The reason of this question is an exercise in category theory:
Find a counterexample to the following statement: A monotone function $f:X\longrightarrow Y$ between posets $X$ and $Y$ which is a bijection on the underlying sets (an isomorphism in $\mathcal{S}et$) is necessarily an isomorphism in $\mathcal{P}arset$.
In short, this exercise asks me to give a bijective monotone function whose inverse is not monotone.
In this link: Are monotonic and bijective functions the same? the accepted answer gives an example that $f(x)$ is bijective but not monotone.
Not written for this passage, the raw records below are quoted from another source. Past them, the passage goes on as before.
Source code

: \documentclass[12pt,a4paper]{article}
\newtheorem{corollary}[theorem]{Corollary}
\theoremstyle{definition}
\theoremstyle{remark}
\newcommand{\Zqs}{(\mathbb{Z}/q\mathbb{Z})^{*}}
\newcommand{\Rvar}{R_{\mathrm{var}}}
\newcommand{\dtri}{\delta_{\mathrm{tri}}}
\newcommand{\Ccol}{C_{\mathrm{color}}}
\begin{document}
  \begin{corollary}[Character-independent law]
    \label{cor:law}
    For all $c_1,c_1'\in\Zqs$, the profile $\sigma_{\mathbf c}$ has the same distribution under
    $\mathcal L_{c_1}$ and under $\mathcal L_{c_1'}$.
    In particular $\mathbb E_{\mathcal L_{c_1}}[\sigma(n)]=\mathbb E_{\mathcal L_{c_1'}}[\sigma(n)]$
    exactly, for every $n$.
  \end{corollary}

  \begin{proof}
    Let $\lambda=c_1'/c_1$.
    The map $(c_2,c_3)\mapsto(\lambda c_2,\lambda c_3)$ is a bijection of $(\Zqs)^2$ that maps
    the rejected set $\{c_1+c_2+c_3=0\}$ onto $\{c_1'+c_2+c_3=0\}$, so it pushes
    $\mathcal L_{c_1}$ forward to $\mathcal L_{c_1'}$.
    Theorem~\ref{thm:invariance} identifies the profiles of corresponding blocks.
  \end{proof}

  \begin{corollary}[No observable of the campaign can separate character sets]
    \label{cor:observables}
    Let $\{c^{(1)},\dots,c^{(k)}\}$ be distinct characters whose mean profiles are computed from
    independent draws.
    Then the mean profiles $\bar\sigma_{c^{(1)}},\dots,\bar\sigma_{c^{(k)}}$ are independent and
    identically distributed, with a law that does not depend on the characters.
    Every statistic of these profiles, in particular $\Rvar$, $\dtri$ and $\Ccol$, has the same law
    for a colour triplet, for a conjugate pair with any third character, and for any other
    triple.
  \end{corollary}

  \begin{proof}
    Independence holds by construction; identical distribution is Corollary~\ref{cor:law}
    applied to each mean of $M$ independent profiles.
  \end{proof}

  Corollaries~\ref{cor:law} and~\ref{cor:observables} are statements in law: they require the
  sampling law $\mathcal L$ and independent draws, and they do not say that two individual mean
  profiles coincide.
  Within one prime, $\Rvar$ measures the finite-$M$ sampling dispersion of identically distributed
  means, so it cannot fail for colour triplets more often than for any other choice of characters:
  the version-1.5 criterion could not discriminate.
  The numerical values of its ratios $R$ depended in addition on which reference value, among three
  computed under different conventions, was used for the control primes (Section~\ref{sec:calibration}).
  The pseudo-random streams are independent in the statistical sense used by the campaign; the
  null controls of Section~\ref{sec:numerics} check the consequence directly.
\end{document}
I tried to define $f^{-1}(y)$ as the same as $f(x)$ defined in this post, and compute the $f$. Then we can have $f^{-1}(y)$ not monotone and $f$ bijective.
However, the problem is after the computation, I found that $f$ has the same expression as $f^{-1}$ in the same regions, which implies that $f$ is not monotone.
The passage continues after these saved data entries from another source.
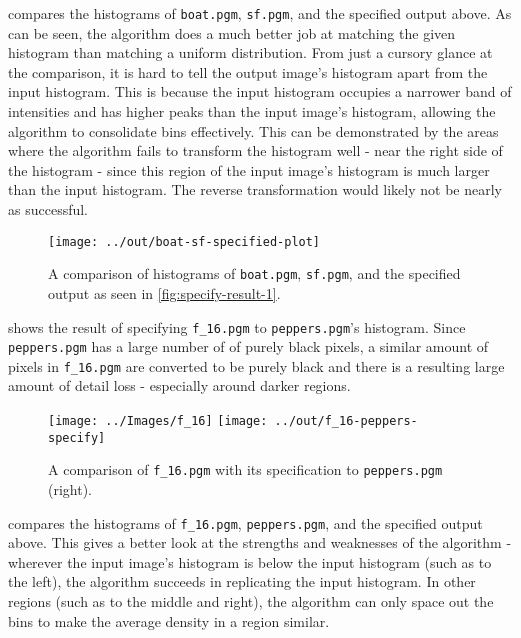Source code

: \documentclass[headings=optiontoheadandtoc,listof=totoc,parskip=full]{scrartcl}
\begin{document}
 compares the histograms of \texttt{boat.pgm}, \texttt{sf.pgm}, and the specified output above. As can be seen, the algorithm does a much better job at matching the given histogram than matching a uniform distribution. From just a cursory glance at the comparison, it is hard to tell the output image's histogram apart from the input histogram. This is because the input histogram occupies a narrower band of intensities and has higher peaks than the input image's histogram, allowing the algorithm to consolidate bins effectively. This can be demonstrated by the areas where the algorithm fails to transform the histogram well - near the right side of the histogram - since this region of the input image's histogram is much larger than the input histogram. The reverse transformation would likely not be nearly as successful.

\begin{figure}[H]
	\centering\texttt{[image: ../out/boat-sf-specified-plot]}
	\caption{A comparison of histograms of \texttt{boat.pgm}, \texttt{sf.pgm}, and the specified output as seen in \cref{fig:specify-result-1}.}
	\label{fig:specify-histogram-1}
\end{figure}

 shows the result of specifying \texttt{f\_16.pgm} to \texttt{peppers.pgm}'s histogram. Since \texttt{peppers.pgm} has a large number of of purely black pixels, a similar amount of pixels in \texttt{f\_16.pgm} are converted to be purely black and there is a resulting large amount of detail loss - especially around darker regions.

\begin{figure}[H]
	\centering
	\texttt{[image: ../Images/f\_16]}
	\texttt{[image: ../out/f\_16-peppers-specify]}
	\caption{A comparison of \texttt{f\_16.pgm} with its specification to \texttt{peppers.pgm} (right).}
	\label{fig:specify-result-2}
\end{figure}

 compares the histograms of \texttt{f\_16.pgm}, \texttt{peppers.pgm}, and the specified output above. This gives a better look at the strengths and weaknesses of the algorithm - wherever the input image's histogram is below the input histogram (such as to the left), the algorithm succeeds in replicating the input histogram. In other regions (such as to the middle and right), the algorithm can only space out the bins to make the average density in a region similar.
\end{document}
I also tried different constructions using linear function, it turned out that we can easily arrive either both $f$ and $f^{-1}$ are monotone or neither of them is monotone.
Is there any other possible construction I can follows?
By the way, in all the attempts I made, the construction is on $X=(\mathbb{R},\leq)$ and $Y=(\mathbb{R},\leq)$, so it is perhaps easier to choose other partially ordered set, for instance $Y:=(2^{\mathbb{R}},\subset)$, but then I don't know how to construct a bijective monotone function at all...(overall in the category theory, the monotone function can be respect to different partial orders, for instance, $x_{1}\leq_{X} x_{2}$ implies $f(x_{1})\leq_{Y} f(x_{2})$.)
Thank you!
Consider $X=Y=\{0,1\}$ with $ x \preceq_X y$ if and only if $x=y$ and $x \preceq_Y y$ if and only if $0 \preceq_Y 1$ or $x=y$.
The identity is a monotonic bijection between $(X,\preceq_X)$ and $(Y,\preceq_Y)$. However, the inverse is not monotonic.